/---

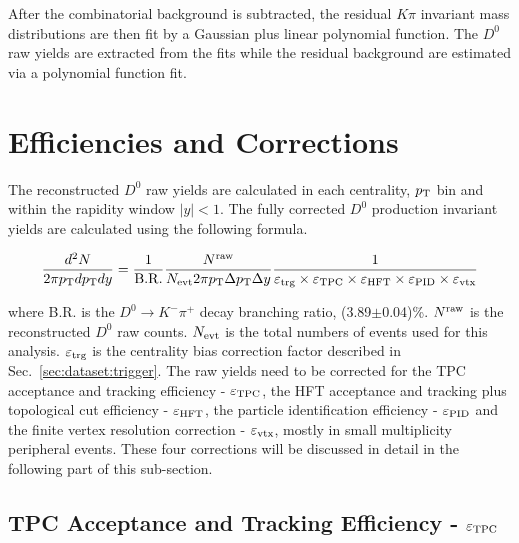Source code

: \documentclass[%
 reprint,	
 amsmath,amssymb,
 aps,
 prc,
]{revtex4-1}
\begin{document}
After the combinatorial background is subtracted, the residual $K\pi$ invariant mass distributions are then fit by a Gaussian plus linear polynomial function. %
The $D^0$ raw yields are extracted from the fits while the residual background are estimated via a polynomial function fit.

\section{\label{sec:correction}Efficiencies and Corrections}
The reconstructed $D^0$ raw yields are calculated in each centrality, $p_{\rm T}$ bin and within the rapidity window $|y|<1$. The fully corrected $D^0$ production invariant yields are calculated using the following formula.

\begin{widetext}
\[
  \frac{d^2N}{2\pi p_{\rm T}dp_{\rm T}dy} = \frac{1}{\rm B.R.} \frac{N^{\rm raw}}{N_{\rm evt} 2\pi p_{\rm T}\Delta p_{\rm T}\Delta y} \frac{1}{\varepsilon_{\rm trg}\times\varepsilon_{\rm TPC}\times\varepsilon_{\rm HFT}\times\varepsilon_{\rm PID}\times\varepsilon_{\rm vtx}}
\]
\label{equ:invariantyield}
\end{widetext}

where B.R. is the $D^0\rightarrow K^-\pi^+$ decay branching ratio, (3.89$\pm$0.04)\%. $N^{\rm raw}$ is the reconstructed $D^0$ raw counts. $N_{\rm evt}$ is the total numbers of events used for this analysis. $\varepsilon_{\rm trg}$ is the centrality bias correction factor described in Sec.~\ref{sec:dataset:trigger}. The raw yields need to be corrected for the TPC acceptance and tracking efficiency - $\varepsilon_{\rm TPC}$, the HFT acceptance and tracking plus topological cut efficiency - $\varepsilon_{\rm HFT}$, the particle identification efficiency - $\varepsilon_{\rm PID}$ and the finite vertex resolution correction - $\varepsilon_{\rm vtx}$, mostly in small multiplicity peripheral events. These four corrections will be discussed in detail in the following part of this sub-section.

\subsection{\label{sec:correction:tpc}TPC Acceptance and Tracking Efficiency - $\varepsilon_{\rm TPC}$}
\end{document}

\---

- About this task -
Please give back all the records above word for word, with no pictures included.

- Result -
Source code

: \documentclass[%
 reprint,	
 amsmath,amssymb,
 aps,
 prc,
]{revtex4-1}
\begin{document}
After the combinatorial background is subtracted, the residual $K\pi$ invariant mass distributions are then fit by a Gaussian plus linear polynomial function. %
The $D^0$ raw yields are extracted from the fits while the residual background are estimated via a polynomial function fit.

\section{\label{sec:correction}Efficiencies and Corrections}
The reconstructed $D^0$ raw yields are calculated in each centrality, $p_{\rm T}$ bin and within the rapidity window $|y|<1$. The fully corrected $D^0$ production invariant yields are calculated using the following formula.

\begin{widetext}
\[
  \frac{d^2N}{2\pi p_{\rm T}dp_{\rm T}dy} = \frac{1}{\rm B.R.} \frac{N^{\rm raw}}{N_{\rm evt} 2\pi p_{\rm T}\Delta p_{\rm T}\Delta y} \frac{1}{\varepsilon_{\rm trg}\times\varepsilon_{\rm TPC}\times\varepsilon_{\rm HFT}\times\varepsilon_{\rm PID}\times\varepsilon_{\rm vtx}}
\]
\label{equ:invariantyield}
\end{widetext}

where B.R. is the $D^0\rightarrow K^-\pi^+$ decay branching ratio, (3.89$\pm$0.04)\%. $N^{\rm raw}$ is the reconstructed $D^0$ raw counts. $N_{\rm evt}$ is the total numbers of events used for this analysis. $\varepsilon_{\rm trg}$ is the centrality bias correction factor described in Sec.~\ref{sec:dataset:trigger}. The raw yields need to be corrected for the TPC acceptance and tracking efficiency - $\varepsilon_{\rm TPC}$, the HFT acceptance and tracking plus topological cut efficiency - $\varepsilon_{\rm HFT}$, the particle identification efficiency - $\varepsilon_{\rm PID}$ and the finite vertex resolution correction - $\varepsilon_{\rm vtx}$, mostly in small multiplicity peripheral events. These four corrections will be discussed in detail in the following part of this sub-section.

\subsection{\label{sec:correction:tpc}TPC Acceptance and Tracking Efficiency - $\varepsilon_{\rm TPC}$}
\end{document}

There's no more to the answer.